== WHAT TO DO ==
The pictures in the data below are to be omitted; all else must be duplicated exactly.

== EXERCISE MATERIAL ==
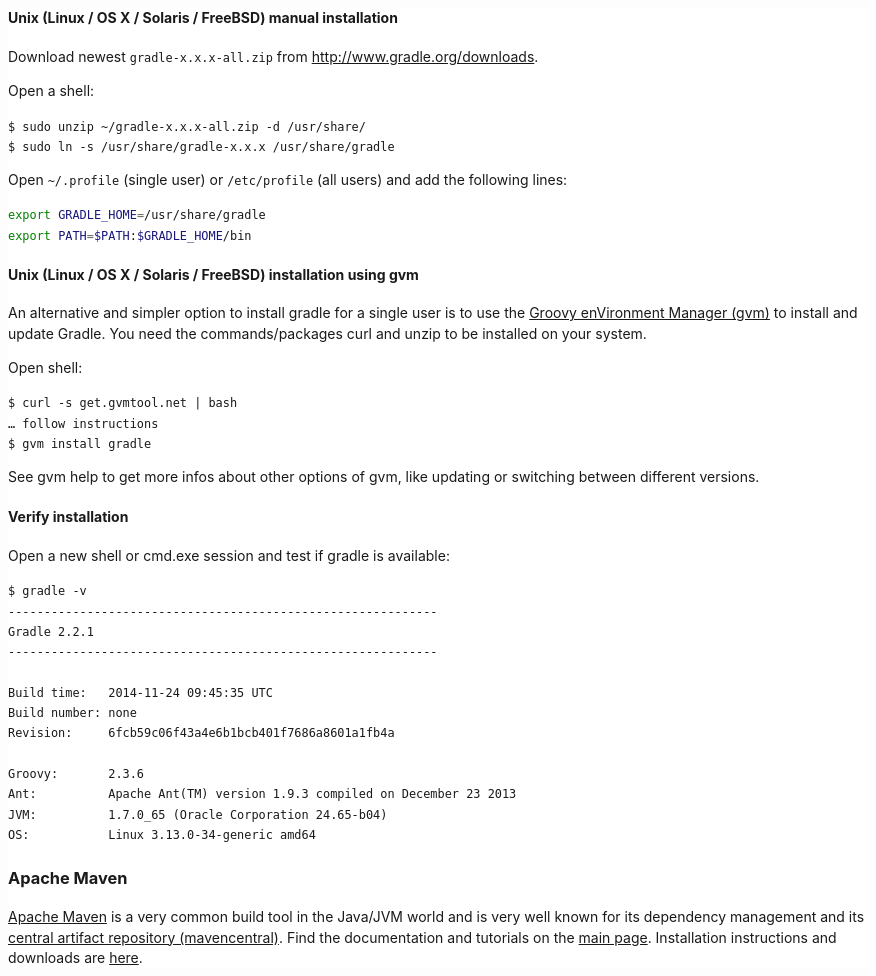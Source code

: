 #### Unix (Linux / OS X / Solaris / FreeBSD) manual installation
Download newest `gradle-x.x.x-all.zip` from http://www.gradle.org/downloads.

Open a shell:
```
$ sudo unzip ~/gradle-x.x.x-all.zip -d /usr/share/
$ sudo ln -s /usr/share/gradle-x.x.x /usr/share/gradle
```

Open `~/.profile` (single user) or `/etc/profile` (all users) and add the following lines:
``` bash
export GRADLE_HOME=/usr/share/gradle
export PATH=$PATH:$GRADLE_HOME/bin
```

#### Unix (Linux / OS X / Solaris / FreeBSD) installation using gvm
An alternative and simpler option to install gradle for a single user is to use the [Groovy enVironment Manager (gvm)](http://gvmtool.net) to install and update Gradle. You need the commands/packages curl and unzip to be installed on your system.

Open shell:
```
$ curl -s get.gvmtool.net | bash
… follow instructions
$ gvm install gradle
```
See gvm help to get more infos about other options of gvm, like updating or switching between different versions. 


#### Verify installation
Open a new shell or cmd.exe session and test if gradle is available:
```
$ gradle -v
------------------------------------------------------------
Gradle 2.2.1
------------------------------------------------------------

Build time:   2014-11-24 09:45:35 UTC
Build number: none
Revision:     6fcb59c06f43a4e6b1bcb401f7686a8601a1fb4a

Groovy:       2.3.6
Ant:          Apache Ant(TM) version 1.9.3 compiled on December 23 2013
JVM:          1.7.0_65 (Oracle Corporation 24.65-b04)
OS:           Linux 3.13.0-34-generic amd64
```

### Apache Maven
[Apache Maven](http://maven.apache.org) is a very common build tool in the Java/JVM world and is very well known for its dependency management  and its [central artifact repository (mavencentral)](http://search.maven.org). Find the documentation and tutorials on the [main page](http://maven.apache.org). Installation instructions and downloads are [here](http://maven.apache.org/download.cgi).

== RESPONSE AREA ==
Source code

: #### Unix (Linux / OS X / Solaris / FreeBSD) manual installation
Download newest `gradle-x.x.x-all.zip` from http://www.gradle.org/downloads.

Open a shell:
```
$ sudo unzip ~/gradle-x.x.x-all.zip -d /usr/share/
$ sudo ln -s /usr/share/gradle-x.x.x /usr/share/gradle
```

Open `~/.profile` (single user) or `/etc/profile` (all users) and add the following lines:
``` bash
export GRADLE_HOME=/usr/share/gradle
export PATH=$PATH:$GRADLE_HOME/bin
```

#### Unix (Linux / OS X / Solaris / FreeBSD) installation using gvm
An alternative and simpler option to install gradle for a single user is to use the [Groovy enVironment Manager (gvm)](http://gvmtool.net) to install and update Gradle. You need the commands/packages curl and unzip to be installed on your system.

Open shell:
```
$ curl -s get.gvmtool.net | bash
… follow instructions
$ gvm install gradle
```
See gvm help to get more infos about other options of gvm, like updating or switching between different versions. 


#### Verify installation
Open a new shell or cmd.exe session and test if gradle is available:
```
$ gradle -v
------------------------------------------------------------
Gradle 2.2.1
------------------------------------------------------------

Build time:   2014-11-24 09:45:35 UTC
Build number: none
Revision:     6fcb59c06f43a4e6b1bcb401f7686a8601a1fb4a

Groovy:       2.3.6
Ant:          Apache Ant(TM) version 1.9.3 compiled on December 23 2013
JVM:          1.7.0_65 (Oracle Corporation 24.65-b04)
OS:           Linux 3.13.0-34-generic amd64
```

### Apache Maven
[Apache Maven](http://maven.apache.org) is a very common build tool in the Java/JVM world and is very well known for its dependency management  and its [central artifact repository (mavencentral)](http://search.maven.org). Find the documentation and tutorials on the [main page](http://maven.apache.org). Installation instructions and downloads are [here](http://maven.apache.org/download.cgi).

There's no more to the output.